A panel of retired police and military officers are recommending the United States begin reducing its troop presence in Iraq because the massive military occupation is conveying an image that the U.S. plans to permanently stay in Iraq. The panel’s head, Gen. James Jones, told the Senate Armed Services Committee: “The force footprint should be adjusted.” But Jones also warned against an immediate pullout of troops.
Gen. James Jones: “I think that a precipitous departure which results in a failed state in Iraq will have a significant boost in the numbers of extremists, jihadists, however you want to call it, in the world, who believe that they will have toppled the major power on earth and that all else is possible. And I think it will not only make us less safe, it will make our friends and allies less safe, and the struggle will continue. It will simply be done in different — in other areas.”
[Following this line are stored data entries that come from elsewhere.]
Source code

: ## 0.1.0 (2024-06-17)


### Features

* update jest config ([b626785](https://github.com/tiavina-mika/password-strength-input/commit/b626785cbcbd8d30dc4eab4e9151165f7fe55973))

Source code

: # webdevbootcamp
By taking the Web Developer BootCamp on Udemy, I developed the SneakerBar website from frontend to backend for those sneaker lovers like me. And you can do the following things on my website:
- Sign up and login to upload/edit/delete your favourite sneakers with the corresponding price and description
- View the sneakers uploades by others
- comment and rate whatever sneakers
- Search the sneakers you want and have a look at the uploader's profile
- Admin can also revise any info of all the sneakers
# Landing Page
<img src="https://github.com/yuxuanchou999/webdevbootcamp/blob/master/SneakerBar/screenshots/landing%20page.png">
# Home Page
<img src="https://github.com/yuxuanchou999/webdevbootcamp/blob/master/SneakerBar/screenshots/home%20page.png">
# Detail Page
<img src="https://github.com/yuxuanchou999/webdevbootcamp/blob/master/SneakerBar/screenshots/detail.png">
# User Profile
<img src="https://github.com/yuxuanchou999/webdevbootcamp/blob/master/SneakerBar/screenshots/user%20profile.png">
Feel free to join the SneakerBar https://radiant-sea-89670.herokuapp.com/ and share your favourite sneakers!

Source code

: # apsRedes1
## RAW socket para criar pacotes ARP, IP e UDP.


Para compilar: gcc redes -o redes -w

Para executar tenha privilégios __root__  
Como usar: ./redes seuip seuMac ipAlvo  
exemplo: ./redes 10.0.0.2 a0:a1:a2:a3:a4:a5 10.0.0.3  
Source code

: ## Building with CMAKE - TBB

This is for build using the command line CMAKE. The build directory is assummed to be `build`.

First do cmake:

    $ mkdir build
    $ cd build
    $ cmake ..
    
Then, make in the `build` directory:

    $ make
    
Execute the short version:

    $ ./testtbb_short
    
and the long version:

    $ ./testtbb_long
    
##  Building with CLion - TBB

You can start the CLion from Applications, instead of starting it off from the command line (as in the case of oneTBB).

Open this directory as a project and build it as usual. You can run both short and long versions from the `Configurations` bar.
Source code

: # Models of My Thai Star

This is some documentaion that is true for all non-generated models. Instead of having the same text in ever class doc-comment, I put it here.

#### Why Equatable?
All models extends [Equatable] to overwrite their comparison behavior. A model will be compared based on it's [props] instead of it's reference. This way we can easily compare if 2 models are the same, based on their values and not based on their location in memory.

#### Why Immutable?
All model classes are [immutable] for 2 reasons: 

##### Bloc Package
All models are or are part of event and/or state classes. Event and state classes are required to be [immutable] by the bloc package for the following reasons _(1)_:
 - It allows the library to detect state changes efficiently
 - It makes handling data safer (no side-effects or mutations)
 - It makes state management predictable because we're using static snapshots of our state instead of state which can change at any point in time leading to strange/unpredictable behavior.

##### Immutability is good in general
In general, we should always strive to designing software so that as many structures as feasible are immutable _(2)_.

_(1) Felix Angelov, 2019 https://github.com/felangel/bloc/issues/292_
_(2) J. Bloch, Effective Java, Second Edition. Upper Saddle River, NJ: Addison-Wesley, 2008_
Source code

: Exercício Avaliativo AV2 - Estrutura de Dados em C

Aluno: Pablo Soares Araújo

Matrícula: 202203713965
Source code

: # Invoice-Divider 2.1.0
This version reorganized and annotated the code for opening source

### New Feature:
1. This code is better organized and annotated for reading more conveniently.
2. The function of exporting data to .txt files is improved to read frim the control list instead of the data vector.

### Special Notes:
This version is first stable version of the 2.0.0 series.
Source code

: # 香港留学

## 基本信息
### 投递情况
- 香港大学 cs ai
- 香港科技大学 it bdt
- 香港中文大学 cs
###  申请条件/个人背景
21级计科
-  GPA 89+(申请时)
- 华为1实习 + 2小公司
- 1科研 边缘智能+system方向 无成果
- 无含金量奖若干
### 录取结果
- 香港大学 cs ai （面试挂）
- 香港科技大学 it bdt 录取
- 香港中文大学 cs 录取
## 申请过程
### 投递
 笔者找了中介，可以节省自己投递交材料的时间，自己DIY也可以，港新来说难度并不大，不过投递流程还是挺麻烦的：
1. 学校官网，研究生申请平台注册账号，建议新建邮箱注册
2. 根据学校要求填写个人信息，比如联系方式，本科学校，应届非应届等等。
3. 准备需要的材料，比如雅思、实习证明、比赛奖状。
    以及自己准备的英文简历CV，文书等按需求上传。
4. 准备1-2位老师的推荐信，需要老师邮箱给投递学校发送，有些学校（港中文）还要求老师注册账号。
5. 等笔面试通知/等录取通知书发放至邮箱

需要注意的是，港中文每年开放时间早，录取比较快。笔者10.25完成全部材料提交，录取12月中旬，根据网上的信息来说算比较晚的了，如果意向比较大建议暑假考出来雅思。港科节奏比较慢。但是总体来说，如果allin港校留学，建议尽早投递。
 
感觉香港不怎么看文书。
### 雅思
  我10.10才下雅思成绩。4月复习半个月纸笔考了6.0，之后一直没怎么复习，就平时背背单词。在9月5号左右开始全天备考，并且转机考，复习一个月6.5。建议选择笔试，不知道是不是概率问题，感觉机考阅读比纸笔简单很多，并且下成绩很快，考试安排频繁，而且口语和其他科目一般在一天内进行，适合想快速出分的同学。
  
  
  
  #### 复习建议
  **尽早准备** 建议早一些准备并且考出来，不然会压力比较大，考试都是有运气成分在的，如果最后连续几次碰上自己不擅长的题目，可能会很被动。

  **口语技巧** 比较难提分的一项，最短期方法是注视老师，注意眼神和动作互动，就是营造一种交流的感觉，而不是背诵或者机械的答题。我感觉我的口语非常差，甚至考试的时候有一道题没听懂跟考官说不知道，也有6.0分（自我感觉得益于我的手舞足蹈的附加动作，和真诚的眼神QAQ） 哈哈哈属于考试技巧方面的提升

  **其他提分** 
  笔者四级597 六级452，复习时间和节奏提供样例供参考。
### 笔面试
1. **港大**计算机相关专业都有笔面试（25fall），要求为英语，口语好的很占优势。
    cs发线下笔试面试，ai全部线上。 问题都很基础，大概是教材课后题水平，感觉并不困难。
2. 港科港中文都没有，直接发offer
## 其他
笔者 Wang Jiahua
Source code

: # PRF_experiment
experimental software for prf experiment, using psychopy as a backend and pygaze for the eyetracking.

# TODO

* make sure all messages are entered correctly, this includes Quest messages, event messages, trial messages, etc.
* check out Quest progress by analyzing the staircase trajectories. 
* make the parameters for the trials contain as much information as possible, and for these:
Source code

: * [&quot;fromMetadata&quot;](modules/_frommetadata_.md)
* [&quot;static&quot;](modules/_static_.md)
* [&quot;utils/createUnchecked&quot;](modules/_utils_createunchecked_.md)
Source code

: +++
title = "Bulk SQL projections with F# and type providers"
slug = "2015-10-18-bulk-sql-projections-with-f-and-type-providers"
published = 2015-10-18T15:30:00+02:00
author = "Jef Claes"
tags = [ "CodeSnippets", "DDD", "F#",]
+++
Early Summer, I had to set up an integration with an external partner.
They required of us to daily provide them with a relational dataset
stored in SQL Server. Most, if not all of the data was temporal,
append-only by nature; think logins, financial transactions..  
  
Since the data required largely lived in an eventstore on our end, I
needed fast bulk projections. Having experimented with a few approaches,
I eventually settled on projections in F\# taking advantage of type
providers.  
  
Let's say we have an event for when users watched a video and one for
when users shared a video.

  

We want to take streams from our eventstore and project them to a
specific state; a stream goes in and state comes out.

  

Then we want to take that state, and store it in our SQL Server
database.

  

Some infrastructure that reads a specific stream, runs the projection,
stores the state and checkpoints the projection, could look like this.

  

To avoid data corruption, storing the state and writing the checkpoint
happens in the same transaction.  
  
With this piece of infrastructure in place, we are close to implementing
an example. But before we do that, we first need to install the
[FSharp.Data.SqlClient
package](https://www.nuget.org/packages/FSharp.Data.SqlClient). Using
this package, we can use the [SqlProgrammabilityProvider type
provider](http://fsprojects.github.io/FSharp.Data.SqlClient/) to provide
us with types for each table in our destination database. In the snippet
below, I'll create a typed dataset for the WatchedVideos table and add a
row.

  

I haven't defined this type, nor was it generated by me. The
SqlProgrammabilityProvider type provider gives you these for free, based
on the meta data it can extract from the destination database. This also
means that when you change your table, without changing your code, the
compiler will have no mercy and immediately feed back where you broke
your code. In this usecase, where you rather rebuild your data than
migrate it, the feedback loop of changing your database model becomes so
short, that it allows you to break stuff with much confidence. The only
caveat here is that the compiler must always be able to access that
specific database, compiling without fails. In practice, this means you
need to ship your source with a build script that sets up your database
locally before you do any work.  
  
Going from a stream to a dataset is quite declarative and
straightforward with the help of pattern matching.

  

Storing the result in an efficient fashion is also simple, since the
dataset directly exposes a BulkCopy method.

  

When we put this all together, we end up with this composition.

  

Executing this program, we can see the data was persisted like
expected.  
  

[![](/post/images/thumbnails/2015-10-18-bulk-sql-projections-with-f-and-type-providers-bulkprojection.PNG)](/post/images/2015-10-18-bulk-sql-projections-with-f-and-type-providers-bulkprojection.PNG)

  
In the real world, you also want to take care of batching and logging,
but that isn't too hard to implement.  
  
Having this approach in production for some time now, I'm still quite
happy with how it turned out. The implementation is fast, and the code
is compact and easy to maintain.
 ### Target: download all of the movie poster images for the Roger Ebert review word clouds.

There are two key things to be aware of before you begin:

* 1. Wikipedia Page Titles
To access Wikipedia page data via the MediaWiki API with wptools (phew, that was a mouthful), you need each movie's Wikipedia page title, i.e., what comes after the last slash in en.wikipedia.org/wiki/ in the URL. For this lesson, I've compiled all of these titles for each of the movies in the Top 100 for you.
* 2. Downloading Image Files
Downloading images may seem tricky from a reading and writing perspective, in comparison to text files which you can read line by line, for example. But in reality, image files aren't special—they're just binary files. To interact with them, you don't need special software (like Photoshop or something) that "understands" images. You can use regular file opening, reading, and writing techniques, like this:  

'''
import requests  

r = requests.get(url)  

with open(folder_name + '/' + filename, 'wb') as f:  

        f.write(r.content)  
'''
The panel also recommended the Iraqi police force be dissolved because it has been infiltrated by Shiite militias.
Former Washington, D.C., Police Chief Charles Ramsey: “I have never in 38 years of policing experienced a situation where there was so much negativity around any particular police force. It was unbelievable, the amount of negative comments we got. Whether we were speaking with Iraqi army, with Iraqi police service, it didn’t seem to matter, or community members. There was almost a universal feeling that the national police were highly sectarian, were corrupt, had been accused of having death squads and the like.”